Einfachheit hat Stil

Die Esten, die etwas englisch sprechen sind recht aufgeschlossen. Die anderen wirken sehr verschlossen. Selbst ein freundliches Lächeln ist schwer zu bekommen. Der Pfarrer sprach sehr schlecht Englisch. Das kurze Gespräch das er freundlich versuchte mit uns zu führen, endete dann in Estnisch, weil er einfach nicht weiter wusste. Wenn bloß die Sprachbarriere nicht wäre. Es gäbe soviel, was ich gerne fragen würde.
Die nette Wirtin, wo wir am Abend dann am Hafen essen gehen, dagegen spricht recht gut englisch. Es schmeckt vorzüglich.
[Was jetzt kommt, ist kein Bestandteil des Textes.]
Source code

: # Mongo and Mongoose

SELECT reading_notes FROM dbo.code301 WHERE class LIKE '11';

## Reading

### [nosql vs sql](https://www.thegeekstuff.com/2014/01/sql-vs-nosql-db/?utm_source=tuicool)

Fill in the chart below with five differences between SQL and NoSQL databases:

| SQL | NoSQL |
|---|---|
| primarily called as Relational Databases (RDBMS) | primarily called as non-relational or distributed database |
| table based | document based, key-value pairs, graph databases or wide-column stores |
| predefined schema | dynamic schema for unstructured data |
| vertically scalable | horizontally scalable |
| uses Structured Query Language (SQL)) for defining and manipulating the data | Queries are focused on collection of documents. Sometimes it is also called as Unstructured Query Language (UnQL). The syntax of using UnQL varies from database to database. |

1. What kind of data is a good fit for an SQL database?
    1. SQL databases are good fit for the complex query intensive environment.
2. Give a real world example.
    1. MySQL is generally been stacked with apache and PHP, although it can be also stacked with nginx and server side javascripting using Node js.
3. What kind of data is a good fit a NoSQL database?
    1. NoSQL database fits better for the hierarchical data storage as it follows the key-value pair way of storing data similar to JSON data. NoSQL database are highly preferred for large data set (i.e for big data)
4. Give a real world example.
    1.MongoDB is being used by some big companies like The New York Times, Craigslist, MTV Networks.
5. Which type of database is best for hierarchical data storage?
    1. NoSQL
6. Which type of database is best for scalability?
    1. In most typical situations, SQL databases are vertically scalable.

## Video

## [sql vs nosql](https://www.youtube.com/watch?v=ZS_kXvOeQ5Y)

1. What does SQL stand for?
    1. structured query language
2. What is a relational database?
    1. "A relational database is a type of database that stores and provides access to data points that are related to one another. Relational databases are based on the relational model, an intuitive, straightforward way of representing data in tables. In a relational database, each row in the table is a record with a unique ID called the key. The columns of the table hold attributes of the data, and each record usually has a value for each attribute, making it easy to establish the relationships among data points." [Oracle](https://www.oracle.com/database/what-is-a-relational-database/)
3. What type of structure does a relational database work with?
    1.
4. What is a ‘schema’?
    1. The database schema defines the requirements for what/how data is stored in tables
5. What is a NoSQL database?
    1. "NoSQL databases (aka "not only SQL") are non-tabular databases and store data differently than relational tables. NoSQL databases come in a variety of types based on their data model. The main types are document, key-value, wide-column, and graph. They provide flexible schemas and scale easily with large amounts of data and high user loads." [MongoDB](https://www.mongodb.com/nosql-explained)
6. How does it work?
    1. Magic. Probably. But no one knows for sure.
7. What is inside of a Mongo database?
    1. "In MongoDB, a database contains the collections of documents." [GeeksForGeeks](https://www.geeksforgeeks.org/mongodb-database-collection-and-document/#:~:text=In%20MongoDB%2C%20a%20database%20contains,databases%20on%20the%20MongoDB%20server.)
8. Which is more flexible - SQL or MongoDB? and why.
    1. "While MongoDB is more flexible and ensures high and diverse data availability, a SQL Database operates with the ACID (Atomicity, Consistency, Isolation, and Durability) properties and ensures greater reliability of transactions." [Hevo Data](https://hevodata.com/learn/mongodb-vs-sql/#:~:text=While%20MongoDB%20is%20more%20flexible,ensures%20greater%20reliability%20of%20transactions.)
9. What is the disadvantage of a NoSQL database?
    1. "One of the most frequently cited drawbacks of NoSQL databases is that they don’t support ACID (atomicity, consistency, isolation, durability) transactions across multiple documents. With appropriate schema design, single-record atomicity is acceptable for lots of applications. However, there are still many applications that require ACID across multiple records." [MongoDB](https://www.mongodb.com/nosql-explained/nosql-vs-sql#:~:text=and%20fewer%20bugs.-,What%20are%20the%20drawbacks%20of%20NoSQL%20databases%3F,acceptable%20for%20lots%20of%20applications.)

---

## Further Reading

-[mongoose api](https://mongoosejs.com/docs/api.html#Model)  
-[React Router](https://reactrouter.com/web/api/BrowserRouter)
Super Preis und sehr nette Atmosphäre. Sie macht aber nur auf, wenn man am Mittag sich für den Abend auch anmeldet und genug Leute kommen.

Am nächsten Tag trennen sich unsere Wege. Die Happy Our und die Sunshine segeln nach Riga und wir nach Kihnu. Wir sparen uns die langen 2x60sm nach Riga und wieder zurück. Wir haben schon soviele lange Schläge dieses Jahr gemacht. Man wird faul. Wir segeln die 30sm nach Kihnu mit kräftigem raumen Wind und entsprechender Welle. Es ist recht kühl, denn der Wind ist kalt. Doch kaum im Windschatten der Insel wird es warm. Sehr warm.

Kihnu enttäuscht. Wir waren von einem Freund vorgewarnt. Kihnu, eine Insel, die es schafft mit ihrer Geschichte und vielen schönen Bildern in allen Medien präsent zu sein. So ist Kihnu aber wohl nur, wenn das Tourismusbüro ein Fernsehteam über die Insel begleitet.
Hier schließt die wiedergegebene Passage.